# The scaled inverse Wishart prior distribution for a covariance matrix in a hierarchical model

Since we’re talking about the scaled inverse Wishart . . . here’s a recent message from Chris Chatham:

I have been reading your book on Bayesian Hierarchical/Multilevel Modeling but have been struggling a bit with deciding whether to model my multivariate normal distribution using the scaled inverse Wishart approach you advocate given the arguments at this blog post [entitled “Why an inverse-Wishart prior may not be such a good idea”].

My reply: We discuss this in our book. We know the inverse-Wishart has problems, that’s why we recommend the scaled inverse-Wishart, which is a more general class of models. Here‘s an old blog post on the topic. And also of course there’s the description in our book.

Chris pointed me to the following comment by Simon Barthelmé:

Using the scaled inverse Wishart doesn’t change anything, the standard deviations of the invidual coefficients and their covariance are still dependent. My answer would be to use a prior that models the standard deviations and the correlations separately, so that you can express things like “I don’t expect my coefficients to be too large but I expect them to be correlated.”

Barthelmé mentions the Barnard, McCulloch, and Meng paper (which I just love, and which I cite in at least one of my books) in which the scale parameters and the correlations are modeled independently, and writes, “I don’t see why this isn’t the default in most statistical software, honestly.”

The answer to this last question is that computation is really slow with that model.

Also, it’s not really necessary for scale parameters and correlations to be precisely independent. What you want is for these parameters to be uncoupled or to be de facto independent. To put it another way, what matters in a prior is not what the prior looks like, what matters is what the posterior looks like. We’d like to be able to estimate, from hierarchical data, the scale parameters and also the correlations. The redundant parameterization in the scaled inverse Wishart prior (which, just to remind you, is due to O’Malley and Zaslavsky, not me; all I’ve done is to publicize it) allows scale parameters and correlations to both be estimated from data. It fixes the problem with the unscaled inverse-Wishart.
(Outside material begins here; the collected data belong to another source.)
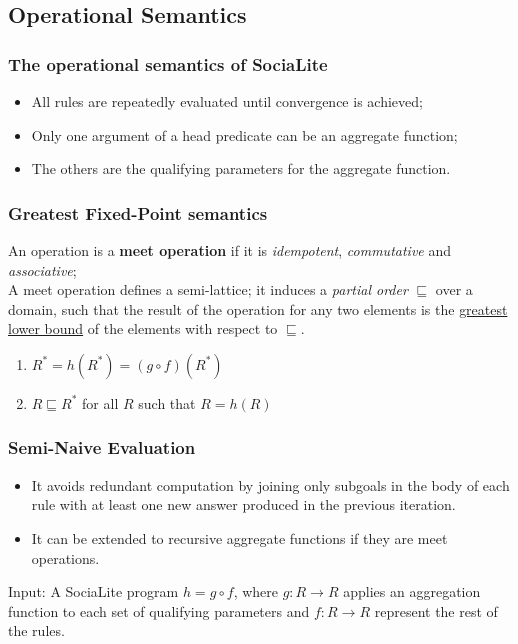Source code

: \documentclass{beamer}
\begin{document}
\subsection{Operational Semantics}
\frame
{
	\frametitle{The operational semantics of SociaLite}

	\begin{itemize}
		\item All rules are repeatedly evaluated until convergence is achieved;
		\item Only one argument of a head predicate can be an aggregate function;
		\item The others are the qualifying parameters for the aggregate function.
	\end{itemize}
	
}

\frame
{
	\frametitle{Greatest Fixed-Point semantics}

	\begin{block}{}
		An operation is a \textbf{meet operation} if it is \textit{idempotent}, \textit{commutative} and \textit{associative}; \\
		A meet operation defines a semi-lattice; it induces a \textit{partial order} $\sqsubseteq$ over a domain, such that the result of the operation for any two elements is the \underline{greatest lower bound} of the elements with respect to $\sqsubseteq$.
	\end{block}
	
	\begin{enumerate}
		\item $R^{\ast} = h(R^{\ast})=(g\circ f)(R^{\ast})$
		\item $R \sqsubseteq R^{\ast}$ for all $R$ such that $R = h(R)$
	\end{enumerate}
	
}

\frame
{
	\frametitle{Semi-Naive Evaluation}
	
	\begin{itemize}
		\item It avoids redundant computation by joining only subgoals in the body of each rule with at least one new answer produced in the previous iteration.
		\item It can be extended to recursive aggregate functions if they are meet operations.	
	\end{itemize}
	
	Input: A SociaLite program $h = g\circ f$, where $g: R\rightarrow R$ applies an aggregation function to each set of qualifying parameters and $f : R \rightarrow R$ represent the rest of the rules.
}
\end{document}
There’s nothing so wonderful about the Wishart or inverse-Wishart in any given example. These are all just models. What I like about these models are that they are computationally convenient, and the scaled version allows the flexibility we want for a hierarchical model. The Barnard et al. model is fine too (and, as I said, I love their article) but I don’t see any particular reason why these parameters should be independent in the prior. That’s just another choice too. What matters is how things get estimated in the posterior.

Unfortunately, even now I think the inverse-Wishart is considered the standard, and people don’t always know about the scaled inverse-Wishart. Another problem is that people often think of these models in terms of how they work with direct multivariate data, but I’m more interested in the hierarchical modeling context where a set of parameters (for example, regression coefficients) vary by group.

## 2 thoughts on “The scaled inverse Wishart prior distribution for a covariance matrix in a hierarchical model”

1. Thanks for the discussion! I’m not sure I agree with you, though. Sure, what matters most is how the prior behaves in the region that contains the bulk of the likelihood mass, and you can use that to fix the problem. It still feels like a hack, so I’d rather start with a clean solution if at all feasible (from the computational point of view). And I’d also argue the clean solution should be the default, because most end users don’t expect that kind of issue to crop up, I’d imagine.

• Simon: I’ll side with you on this, but first, all models are wrong so the question here is whether a less wrong model is enough more useful that benefits exceed the extra costs.

And as I understand Andrew, he does not consider posterior probabilities “as probabilities” to (usually) be useful in and of themselves (I agree) and so we need not even worry that priors and posteriors are really not probabilities (though one cannot depend on them having those properties).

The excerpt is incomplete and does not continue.